From the entries that follow, copy exactly the lines beginning at the line holding "### **2. MenuButton (Component)**" and continuing through the line holding "- Address text display".

/---

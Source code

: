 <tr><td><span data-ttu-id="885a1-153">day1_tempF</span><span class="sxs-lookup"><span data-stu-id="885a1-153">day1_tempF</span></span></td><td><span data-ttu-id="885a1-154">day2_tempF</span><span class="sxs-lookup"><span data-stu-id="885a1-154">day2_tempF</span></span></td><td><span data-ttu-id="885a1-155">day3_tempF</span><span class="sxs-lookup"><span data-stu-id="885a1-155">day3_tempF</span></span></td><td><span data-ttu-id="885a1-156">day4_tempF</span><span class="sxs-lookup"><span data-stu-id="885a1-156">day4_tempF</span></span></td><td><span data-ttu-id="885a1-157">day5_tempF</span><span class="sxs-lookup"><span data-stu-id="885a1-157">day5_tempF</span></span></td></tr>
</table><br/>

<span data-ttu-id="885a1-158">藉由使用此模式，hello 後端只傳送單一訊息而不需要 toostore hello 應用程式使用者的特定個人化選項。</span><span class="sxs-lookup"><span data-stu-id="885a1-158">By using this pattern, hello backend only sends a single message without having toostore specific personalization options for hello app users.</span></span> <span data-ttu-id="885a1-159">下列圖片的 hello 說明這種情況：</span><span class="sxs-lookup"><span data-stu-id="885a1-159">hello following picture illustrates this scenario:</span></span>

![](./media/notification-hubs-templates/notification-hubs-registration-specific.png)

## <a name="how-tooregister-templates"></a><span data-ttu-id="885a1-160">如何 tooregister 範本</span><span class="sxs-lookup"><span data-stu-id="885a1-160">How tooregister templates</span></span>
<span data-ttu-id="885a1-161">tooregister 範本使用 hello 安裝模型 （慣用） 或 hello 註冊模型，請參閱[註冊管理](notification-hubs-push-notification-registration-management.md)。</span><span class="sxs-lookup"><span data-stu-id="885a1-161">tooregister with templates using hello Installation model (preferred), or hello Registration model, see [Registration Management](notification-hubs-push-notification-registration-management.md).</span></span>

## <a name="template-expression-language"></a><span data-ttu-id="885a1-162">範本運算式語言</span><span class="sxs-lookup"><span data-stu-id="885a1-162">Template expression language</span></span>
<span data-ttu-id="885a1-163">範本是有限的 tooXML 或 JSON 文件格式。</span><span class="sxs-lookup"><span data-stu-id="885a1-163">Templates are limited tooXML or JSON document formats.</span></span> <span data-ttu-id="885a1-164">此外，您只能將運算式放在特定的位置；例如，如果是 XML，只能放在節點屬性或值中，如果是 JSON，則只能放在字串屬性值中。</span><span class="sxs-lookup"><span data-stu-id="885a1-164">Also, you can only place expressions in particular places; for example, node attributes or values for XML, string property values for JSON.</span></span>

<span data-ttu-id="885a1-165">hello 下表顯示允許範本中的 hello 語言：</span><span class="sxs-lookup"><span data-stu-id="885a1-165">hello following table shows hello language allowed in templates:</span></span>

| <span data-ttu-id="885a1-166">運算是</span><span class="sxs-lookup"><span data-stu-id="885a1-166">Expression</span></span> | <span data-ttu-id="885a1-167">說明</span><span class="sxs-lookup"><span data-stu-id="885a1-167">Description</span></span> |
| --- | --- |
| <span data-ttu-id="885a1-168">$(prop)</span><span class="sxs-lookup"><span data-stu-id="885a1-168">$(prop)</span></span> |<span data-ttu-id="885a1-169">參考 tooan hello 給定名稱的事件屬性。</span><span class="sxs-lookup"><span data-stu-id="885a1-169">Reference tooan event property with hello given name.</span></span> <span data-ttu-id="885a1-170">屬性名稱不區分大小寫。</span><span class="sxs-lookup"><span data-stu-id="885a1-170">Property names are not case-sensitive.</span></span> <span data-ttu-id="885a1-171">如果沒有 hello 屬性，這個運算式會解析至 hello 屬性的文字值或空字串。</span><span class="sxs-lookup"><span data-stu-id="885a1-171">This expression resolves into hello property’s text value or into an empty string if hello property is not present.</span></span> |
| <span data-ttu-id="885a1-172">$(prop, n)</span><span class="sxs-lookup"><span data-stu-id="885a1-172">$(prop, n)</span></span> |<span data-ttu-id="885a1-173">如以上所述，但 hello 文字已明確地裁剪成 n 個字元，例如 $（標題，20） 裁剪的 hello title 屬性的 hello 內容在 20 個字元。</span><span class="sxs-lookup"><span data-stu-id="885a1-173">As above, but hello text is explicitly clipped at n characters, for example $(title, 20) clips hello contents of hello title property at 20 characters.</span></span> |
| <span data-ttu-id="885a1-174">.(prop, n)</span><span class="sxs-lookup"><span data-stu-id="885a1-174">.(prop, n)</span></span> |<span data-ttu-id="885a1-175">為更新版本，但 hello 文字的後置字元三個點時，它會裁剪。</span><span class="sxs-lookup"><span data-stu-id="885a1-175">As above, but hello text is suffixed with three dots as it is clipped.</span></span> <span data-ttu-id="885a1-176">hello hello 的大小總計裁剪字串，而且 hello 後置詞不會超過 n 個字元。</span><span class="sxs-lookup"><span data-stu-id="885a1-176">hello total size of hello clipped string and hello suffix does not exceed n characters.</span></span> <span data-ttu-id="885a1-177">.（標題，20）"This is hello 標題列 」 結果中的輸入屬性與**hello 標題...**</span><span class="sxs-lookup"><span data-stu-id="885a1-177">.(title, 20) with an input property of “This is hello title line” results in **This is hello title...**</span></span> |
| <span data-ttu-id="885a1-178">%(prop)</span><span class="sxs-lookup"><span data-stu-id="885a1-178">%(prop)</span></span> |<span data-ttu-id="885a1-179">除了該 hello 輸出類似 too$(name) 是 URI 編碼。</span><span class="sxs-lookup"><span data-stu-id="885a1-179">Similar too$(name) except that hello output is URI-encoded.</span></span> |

\---
/---

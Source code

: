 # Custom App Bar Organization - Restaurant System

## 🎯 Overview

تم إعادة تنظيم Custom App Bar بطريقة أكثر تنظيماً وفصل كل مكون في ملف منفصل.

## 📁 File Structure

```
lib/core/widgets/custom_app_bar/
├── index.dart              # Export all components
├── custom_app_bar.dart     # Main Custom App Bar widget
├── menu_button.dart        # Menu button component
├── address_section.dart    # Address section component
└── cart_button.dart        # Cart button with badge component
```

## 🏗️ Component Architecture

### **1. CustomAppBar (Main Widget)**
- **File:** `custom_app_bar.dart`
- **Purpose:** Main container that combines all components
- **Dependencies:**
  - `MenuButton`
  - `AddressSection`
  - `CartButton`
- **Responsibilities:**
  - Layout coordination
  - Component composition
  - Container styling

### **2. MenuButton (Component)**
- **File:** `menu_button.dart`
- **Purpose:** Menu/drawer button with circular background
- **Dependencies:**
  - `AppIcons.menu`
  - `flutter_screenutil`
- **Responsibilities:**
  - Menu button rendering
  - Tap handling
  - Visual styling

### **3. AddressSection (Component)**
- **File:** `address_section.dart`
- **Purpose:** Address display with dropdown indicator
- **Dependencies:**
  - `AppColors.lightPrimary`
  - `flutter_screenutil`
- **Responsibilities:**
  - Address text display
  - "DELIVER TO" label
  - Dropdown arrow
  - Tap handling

\---

▶ **SOLUTION TO THE PROBLEM**:
### **2. MenuButton (Component)**
- **File:** `menu_button.dart`
- **Purpose:** Menu/drawer button with circular background
- **Dependencies:**
  - `AppIcons.menu`
  - `flutter_screenutil`
- **Responsibilities:**
  - Menu button rendering
  - Tap handling
  - Visual styling

### **3. AddressSection (Component)**
- **File:** `address_section.dart`
- **Purpose:** Address display with dropdown indicator
- **Dependencies:**
  - `AppColors.lightPrimary`
  - `flutter_screenutil`
- **Responsibilities:**
  - Address text display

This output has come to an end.